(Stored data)
================================
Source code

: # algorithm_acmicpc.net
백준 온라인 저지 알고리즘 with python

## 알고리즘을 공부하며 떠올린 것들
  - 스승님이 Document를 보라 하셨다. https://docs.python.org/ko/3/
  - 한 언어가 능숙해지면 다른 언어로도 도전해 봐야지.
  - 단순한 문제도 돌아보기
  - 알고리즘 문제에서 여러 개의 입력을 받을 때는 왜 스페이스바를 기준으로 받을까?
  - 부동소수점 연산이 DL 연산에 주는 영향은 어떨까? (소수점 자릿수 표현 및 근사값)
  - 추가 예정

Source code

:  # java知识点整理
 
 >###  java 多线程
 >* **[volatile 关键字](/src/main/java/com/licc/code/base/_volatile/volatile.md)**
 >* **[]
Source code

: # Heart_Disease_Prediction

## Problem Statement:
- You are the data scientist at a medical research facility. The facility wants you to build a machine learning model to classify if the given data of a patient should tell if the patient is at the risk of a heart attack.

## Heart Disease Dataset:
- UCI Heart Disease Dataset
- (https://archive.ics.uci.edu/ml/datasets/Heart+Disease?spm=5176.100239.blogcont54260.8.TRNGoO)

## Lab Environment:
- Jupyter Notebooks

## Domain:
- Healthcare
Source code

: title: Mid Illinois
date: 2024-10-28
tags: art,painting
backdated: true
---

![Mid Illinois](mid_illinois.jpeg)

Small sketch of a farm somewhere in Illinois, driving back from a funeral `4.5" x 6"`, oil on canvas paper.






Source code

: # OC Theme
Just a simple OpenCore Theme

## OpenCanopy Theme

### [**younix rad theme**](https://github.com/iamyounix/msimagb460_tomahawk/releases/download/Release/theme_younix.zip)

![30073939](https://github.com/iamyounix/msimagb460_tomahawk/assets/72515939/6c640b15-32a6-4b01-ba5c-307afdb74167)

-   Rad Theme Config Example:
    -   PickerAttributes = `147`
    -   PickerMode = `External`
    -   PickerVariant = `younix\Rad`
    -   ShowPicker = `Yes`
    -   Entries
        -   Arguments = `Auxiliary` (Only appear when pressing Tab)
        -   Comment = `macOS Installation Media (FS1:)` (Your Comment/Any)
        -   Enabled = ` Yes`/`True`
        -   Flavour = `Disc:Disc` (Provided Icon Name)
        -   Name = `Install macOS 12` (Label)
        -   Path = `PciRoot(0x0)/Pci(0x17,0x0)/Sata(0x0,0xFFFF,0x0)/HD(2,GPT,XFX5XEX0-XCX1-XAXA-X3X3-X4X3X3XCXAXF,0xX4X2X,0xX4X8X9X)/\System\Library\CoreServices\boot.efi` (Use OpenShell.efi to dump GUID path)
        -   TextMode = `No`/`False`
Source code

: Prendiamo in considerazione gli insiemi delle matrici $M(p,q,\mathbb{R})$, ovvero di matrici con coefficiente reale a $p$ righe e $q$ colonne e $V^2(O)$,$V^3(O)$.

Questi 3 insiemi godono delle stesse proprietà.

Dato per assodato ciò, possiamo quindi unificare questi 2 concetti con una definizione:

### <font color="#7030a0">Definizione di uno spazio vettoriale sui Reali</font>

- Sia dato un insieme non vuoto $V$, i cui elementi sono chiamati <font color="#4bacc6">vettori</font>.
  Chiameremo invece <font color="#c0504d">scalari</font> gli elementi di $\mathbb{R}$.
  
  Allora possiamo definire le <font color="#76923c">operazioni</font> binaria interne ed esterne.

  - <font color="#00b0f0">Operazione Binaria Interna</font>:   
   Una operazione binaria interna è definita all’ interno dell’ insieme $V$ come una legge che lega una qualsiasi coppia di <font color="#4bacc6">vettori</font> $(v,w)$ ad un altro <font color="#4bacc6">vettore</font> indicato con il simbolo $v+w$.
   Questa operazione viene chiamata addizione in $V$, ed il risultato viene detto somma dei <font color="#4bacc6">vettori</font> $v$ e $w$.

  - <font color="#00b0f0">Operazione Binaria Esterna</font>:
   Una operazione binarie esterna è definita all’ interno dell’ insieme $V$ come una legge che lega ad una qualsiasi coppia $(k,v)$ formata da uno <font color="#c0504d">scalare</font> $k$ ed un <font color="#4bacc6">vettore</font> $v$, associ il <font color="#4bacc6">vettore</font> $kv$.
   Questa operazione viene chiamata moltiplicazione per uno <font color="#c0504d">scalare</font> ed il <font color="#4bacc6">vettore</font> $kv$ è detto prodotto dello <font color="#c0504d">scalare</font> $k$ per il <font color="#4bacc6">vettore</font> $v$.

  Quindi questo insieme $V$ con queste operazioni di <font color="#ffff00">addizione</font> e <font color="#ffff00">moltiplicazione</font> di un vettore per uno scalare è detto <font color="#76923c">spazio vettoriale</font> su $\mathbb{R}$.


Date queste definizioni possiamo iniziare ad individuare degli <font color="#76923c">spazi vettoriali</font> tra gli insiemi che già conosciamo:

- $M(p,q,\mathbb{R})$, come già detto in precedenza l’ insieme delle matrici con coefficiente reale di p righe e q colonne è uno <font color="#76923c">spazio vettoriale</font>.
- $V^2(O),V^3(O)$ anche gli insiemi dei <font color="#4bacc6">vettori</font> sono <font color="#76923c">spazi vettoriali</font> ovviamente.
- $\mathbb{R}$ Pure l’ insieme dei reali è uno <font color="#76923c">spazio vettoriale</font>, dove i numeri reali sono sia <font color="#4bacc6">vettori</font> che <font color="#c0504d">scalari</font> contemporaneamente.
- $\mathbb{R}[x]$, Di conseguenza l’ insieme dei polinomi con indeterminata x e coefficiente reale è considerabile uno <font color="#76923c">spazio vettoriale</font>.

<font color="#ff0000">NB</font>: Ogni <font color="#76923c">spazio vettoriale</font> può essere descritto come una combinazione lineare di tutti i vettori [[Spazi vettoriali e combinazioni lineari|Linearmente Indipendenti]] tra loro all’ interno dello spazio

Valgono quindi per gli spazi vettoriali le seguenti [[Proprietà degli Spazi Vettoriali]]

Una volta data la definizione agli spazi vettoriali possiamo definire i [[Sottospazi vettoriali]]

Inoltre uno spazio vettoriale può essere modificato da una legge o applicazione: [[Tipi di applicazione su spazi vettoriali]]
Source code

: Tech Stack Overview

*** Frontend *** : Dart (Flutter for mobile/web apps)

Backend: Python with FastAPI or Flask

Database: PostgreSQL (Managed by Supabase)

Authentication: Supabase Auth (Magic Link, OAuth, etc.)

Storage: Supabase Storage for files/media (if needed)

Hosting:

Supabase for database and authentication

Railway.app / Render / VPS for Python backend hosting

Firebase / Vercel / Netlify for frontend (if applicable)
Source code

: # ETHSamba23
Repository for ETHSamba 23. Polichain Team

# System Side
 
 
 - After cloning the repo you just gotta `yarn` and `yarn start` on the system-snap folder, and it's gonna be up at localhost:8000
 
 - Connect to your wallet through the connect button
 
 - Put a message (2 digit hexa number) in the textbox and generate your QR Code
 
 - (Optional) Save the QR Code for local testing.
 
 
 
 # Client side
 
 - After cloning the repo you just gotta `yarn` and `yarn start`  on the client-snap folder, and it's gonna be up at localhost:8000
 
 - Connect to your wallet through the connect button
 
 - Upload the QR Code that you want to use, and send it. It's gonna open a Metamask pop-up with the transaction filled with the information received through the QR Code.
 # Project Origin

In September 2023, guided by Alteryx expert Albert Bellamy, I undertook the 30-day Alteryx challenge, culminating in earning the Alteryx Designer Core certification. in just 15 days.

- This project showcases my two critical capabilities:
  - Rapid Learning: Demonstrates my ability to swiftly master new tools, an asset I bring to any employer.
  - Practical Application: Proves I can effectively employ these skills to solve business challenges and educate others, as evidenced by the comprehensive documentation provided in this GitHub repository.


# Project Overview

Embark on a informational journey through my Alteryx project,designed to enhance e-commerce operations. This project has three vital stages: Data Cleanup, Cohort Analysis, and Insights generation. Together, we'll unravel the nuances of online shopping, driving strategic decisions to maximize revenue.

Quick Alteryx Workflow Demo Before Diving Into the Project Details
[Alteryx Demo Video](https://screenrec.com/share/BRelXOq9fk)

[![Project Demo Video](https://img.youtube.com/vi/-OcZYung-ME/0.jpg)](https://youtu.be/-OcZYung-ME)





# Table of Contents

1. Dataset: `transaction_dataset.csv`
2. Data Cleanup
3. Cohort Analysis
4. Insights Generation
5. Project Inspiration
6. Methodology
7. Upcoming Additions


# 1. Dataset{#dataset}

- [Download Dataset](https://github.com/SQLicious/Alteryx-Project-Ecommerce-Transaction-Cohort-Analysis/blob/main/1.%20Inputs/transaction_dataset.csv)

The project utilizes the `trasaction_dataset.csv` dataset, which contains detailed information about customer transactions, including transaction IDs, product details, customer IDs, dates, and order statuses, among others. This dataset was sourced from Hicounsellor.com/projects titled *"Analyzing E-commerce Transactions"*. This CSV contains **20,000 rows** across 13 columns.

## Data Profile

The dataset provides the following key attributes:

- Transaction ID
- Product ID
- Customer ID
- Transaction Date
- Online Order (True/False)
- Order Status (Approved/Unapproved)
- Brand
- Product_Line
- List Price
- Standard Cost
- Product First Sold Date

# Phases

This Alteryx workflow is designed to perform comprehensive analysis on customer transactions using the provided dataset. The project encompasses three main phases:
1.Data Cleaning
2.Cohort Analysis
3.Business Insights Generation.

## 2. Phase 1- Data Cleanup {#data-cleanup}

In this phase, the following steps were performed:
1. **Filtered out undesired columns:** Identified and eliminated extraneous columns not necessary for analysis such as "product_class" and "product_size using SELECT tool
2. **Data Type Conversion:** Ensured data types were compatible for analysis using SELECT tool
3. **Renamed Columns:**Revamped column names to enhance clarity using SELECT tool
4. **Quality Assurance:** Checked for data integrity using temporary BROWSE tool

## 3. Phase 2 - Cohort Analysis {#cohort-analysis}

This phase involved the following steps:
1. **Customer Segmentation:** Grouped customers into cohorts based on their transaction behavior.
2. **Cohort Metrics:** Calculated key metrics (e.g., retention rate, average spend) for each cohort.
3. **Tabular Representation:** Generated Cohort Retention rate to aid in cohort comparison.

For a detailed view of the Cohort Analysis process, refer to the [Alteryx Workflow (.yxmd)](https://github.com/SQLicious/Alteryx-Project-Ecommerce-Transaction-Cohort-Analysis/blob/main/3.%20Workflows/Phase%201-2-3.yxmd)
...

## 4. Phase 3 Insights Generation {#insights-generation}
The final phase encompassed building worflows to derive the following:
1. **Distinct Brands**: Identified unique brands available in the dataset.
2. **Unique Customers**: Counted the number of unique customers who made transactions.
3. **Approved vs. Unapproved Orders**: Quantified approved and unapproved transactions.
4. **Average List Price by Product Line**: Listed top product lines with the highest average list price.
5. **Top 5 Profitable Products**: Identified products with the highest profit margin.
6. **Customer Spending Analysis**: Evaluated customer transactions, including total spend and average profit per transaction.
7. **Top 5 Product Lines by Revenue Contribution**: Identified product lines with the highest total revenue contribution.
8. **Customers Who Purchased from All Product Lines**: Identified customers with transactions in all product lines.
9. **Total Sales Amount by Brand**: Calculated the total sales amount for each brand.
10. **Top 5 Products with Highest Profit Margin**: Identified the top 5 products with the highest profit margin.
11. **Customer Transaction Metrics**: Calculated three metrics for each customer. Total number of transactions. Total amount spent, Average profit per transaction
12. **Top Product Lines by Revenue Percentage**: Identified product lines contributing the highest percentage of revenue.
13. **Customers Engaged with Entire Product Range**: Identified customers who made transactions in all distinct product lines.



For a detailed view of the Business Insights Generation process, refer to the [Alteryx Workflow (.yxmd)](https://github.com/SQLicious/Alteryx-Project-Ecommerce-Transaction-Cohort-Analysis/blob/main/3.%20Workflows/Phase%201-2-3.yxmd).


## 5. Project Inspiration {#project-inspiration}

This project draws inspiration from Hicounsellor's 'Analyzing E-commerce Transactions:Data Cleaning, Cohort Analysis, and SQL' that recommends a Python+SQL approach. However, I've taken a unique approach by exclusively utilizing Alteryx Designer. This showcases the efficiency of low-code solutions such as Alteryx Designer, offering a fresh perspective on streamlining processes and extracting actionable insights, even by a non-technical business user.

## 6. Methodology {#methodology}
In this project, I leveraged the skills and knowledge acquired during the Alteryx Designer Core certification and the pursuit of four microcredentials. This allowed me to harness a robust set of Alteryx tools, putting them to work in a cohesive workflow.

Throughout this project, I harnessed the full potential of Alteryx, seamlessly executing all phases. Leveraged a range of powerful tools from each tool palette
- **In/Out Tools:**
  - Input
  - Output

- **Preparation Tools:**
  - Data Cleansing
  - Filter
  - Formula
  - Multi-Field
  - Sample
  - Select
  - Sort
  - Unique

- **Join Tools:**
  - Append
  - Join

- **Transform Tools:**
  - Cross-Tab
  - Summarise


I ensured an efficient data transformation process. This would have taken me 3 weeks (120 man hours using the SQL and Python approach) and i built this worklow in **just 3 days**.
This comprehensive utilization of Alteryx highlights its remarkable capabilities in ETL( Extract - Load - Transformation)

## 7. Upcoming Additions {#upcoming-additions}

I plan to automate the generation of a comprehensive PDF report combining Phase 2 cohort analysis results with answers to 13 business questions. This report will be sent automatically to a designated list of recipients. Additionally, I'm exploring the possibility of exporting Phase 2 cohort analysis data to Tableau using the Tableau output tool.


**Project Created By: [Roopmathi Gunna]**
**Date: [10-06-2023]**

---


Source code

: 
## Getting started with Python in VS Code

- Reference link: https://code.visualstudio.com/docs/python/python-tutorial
================================
INSTRUCTIONS FOR THE TASK
What is the number of lines in the data that contain "Upcoming"? Write that number and nothing else.

THE COMPLETED TASK
2